**Work item:** Given the records below, pull every line with the word "symmetries" into the answer.

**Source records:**
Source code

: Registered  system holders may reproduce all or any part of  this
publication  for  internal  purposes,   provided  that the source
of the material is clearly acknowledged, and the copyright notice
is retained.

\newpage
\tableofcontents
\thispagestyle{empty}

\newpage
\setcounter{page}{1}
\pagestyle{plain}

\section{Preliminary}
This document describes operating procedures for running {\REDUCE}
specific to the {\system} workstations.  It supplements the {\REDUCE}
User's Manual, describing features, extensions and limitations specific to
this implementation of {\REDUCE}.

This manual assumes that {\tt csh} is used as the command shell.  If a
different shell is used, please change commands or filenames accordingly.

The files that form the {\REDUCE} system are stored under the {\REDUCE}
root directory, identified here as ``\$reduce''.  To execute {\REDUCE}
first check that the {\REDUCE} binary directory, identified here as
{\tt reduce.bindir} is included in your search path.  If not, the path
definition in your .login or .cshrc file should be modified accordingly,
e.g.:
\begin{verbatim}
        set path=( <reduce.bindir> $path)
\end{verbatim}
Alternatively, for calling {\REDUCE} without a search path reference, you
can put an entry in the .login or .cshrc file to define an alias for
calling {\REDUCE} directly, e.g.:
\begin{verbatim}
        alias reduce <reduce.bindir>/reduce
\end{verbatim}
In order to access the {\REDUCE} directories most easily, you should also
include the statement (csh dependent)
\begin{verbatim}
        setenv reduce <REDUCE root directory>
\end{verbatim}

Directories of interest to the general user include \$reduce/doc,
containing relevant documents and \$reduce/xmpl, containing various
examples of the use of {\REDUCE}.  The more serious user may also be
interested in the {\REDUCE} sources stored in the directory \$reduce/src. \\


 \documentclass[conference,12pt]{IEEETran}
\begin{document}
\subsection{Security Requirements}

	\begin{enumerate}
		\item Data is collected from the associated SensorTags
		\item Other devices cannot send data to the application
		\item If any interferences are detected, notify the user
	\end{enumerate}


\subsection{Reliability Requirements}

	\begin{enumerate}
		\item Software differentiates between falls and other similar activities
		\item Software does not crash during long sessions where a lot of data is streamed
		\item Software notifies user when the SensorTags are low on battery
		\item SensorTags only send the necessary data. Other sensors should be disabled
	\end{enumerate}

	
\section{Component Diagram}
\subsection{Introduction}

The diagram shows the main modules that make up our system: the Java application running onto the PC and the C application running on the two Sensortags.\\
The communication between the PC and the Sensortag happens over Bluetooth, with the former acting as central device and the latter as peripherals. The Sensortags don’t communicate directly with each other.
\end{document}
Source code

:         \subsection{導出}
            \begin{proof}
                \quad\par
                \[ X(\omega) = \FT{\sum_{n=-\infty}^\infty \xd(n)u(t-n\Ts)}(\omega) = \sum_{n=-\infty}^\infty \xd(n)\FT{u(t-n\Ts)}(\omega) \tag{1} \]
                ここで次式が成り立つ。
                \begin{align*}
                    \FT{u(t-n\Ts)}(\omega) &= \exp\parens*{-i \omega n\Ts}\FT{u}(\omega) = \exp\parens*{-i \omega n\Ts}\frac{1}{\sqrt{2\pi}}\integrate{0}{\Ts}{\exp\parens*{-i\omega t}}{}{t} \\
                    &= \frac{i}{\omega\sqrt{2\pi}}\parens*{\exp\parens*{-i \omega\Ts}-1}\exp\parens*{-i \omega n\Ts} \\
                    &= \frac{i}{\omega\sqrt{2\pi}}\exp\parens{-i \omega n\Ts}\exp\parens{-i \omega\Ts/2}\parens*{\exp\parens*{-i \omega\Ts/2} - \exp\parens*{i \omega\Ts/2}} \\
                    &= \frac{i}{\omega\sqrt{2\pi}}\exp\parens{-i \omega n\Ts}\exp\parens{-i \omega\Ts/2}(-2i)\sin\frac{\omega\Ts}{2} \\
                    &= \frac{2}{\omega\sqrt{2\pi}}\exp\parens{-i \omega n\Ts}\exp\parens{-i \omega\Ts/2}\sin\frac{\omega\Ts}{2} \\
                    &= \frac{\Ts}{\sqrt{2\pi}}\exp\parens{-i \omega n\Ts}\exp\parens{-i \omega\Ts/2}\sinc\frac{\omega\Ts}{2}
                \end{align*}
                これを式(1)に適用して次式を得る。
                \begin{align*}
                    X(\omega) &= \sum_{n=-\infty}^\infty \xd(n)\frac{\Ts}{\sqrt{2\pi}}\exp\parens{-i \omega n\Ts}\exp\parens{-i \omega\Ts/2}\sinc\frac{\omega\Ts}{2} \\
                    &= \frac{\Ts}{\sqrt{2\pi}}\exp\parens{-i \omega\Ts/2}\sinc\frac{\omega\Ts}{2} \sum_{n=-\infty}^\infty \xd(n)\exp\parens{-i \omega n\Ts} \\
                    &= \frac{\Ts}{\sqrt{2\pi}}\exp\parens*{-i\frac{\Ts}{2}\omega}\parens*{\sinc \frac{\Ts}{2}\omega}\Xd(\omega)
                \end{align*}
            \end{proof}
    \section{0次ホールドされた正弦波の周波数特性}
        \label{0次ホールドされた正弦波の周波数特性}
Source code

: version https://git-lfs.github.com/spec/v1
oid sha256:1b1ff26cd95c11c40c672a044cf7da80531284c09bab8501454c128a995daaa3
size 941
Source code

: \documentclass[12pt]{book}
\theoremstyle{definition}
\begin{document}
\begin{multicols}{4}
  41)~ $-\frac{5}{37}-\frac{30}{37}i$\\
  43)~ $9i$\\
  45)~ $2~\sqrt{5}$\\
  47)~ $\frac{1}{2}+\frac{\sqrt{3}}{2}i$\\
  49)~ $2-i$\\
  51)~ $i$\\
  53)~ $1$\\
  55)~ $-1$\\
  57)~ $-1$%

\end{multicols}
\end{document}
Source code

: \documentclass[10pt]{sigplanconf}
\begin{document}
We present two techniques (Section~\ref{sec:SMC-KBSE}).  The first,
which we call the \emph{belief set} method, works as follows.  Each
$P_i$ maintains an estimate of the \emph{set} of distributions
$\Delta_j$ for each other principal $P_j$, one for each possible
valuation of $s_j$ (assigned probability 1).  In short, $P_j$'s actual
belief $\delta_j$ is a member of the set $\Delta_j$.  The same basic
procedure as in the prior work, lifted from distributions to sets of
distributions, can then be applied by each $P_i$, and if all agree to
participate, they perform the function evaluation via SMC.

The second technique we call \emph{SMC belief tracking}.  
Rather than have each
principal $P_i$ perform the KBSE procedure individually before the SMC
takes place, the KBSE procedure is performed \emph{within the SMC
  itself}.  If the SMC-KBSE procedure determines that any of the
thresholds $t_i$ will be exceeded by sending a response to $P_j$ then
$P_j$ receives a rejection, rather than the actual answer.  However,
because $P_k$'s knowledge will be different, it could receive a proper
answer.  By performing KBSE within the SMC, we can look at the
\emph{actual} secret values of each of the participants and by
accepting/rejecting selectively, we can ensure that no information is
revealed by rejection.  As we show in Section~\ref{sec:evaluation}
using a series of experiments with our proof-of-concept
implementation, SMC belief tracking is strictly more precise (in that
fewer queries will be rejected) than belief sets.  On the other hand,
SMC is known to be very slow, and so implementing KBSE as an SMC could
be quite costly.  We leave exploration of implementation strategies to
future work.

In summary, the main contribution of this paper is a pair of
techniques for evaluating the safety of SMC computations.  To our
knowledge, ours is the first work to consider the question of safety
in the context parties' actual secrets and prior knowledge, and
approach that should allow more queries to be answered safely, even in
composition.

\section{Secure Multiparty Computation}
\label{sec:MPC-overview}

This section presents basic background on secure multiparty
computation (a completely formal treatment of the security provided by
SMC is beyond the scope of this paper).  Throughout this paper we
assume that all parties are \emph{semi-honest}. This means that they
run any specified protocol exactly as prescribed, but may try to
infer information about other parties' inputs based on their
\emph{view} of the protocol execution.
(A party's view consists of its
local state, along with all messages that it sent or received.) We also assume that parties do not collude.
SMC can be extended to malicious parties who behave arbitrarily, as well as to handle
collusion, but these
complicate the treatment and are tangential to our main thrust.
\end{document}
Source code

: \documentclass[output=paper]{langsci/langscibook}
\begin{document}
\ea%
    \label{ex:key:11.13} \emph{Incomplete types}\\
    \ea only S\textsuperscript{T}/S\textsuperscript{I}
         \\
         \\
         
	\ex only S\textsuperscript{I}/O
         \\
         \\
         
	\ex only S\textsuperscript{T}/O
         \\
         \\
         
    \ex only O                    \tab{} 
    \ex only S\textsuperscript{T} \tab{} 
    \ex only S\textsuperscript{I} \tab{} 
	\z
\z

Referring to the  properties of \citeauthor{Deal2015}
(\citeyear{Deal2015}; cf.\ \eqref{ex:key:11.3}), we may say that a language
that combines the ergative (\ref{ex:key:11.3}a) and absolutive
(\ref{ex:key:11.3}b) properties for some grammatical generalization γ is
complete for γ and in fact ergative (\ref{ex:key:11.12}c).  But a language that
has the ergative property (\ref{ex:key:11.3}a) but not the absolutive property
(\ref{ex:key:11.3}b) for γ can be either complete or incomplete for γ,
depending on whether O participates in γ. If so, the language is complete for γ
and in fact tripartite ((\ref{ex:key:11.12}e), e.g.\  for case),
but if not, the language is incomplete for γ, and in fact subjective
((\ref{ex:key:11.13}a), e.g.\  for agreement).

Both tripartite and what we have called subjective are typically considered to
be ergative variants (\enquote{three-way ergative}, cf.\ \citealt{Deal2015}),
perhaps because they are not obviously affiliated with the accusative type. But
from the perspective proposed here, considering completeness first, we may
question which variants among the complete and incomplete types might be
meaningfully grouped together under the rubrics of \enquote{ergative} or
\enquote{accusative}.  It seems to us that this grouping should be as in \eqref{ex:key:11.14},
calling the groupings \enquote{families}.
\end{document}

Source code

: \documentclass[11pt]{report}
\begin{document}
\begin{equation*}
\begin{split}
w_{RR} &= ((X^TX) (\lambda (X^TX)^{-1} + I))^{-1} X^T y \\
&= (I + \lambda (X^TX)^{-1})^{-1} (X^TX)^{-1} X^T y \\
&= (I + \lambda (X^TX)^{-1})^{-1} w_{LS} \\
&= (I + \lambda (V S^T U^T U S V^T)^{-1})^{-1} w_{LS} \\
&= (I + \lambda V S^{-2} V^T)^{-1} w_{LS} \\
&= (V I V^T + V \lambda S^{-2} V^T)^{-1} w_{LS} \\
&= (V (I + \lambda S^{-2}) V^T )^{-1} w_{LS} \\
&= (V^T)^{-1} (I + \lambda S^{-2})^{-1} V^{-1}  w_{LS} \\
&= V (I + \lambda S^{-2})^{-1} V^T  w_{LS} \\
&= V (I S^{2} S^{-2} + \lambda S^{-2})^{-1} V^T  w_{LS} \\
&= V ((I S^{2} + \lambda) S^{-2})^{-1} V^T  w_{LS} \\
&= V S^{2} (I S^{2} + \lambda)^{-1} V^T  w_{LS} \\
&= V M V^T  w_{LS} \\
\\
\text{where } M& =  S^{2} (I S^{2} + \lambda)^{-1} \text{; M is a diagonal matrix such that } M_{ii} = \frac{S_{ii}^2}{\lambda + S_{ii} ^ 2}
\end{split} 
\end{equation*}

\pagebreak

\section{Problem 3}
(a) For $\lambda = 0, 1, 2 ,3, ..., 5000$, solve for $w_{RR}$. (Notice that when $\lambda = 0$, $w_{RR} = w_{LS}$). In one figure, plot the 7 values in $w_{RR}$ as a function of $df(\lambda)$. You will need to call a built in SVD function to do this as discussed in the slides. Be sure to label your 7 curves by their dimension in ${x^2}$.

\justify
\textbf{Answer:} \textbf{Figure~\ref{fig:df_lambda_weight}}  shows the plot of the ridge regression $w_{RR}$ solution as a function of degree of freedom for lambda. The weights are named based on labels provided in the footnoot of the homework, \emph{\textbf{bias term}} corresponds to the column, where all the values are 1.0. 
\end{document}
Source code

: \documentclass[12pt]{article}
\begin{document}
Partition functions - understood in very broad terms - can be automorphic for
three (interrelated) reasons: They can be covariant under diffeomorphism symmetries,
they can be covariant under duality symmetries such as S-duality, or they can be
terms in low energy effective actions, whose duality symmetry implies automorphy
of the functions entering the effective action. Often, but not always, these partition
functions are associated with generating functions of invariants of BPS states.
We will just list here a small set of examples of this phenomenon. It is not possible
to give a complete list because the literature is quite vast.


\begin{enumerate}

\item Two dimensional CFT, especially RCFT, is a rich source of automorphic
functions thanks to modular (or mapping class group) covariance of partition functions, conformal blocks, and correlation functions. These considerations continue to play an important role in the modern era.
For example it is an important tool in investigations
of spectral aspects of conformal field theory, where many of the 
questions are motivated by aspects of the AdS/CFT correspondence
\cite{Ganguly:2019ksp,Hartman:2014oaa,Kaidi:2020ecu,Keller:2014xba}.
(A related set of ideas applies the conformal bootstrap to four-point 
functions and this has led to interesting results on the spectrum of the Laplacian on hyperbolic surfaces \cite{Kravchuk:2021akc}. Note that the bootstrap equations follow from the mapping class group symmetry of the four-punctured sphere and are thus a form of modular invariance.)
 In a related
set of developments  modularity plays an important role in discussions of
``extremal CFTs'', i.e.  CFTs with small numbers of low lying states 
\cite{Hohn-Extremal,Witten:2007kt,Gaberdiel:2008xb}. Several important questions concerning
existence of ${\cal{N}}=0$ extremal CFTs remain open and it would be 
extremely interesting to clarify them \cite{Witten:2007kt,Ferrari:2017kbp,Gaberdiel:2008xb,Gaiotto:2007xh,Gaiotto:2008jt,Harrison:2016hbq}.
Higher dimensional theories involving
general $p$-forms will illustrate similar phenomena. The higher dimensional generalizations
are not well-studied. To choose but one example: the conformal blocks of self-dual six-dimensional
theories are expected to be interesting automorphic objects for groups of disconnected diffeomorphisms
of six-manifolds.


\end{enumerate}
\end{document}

**Solution to this problem:**
three (interrelated) reasons: They can be covariant under diffeomorphism symmetries,
they can be covariant under duality symmetries such as S-duality, or they can be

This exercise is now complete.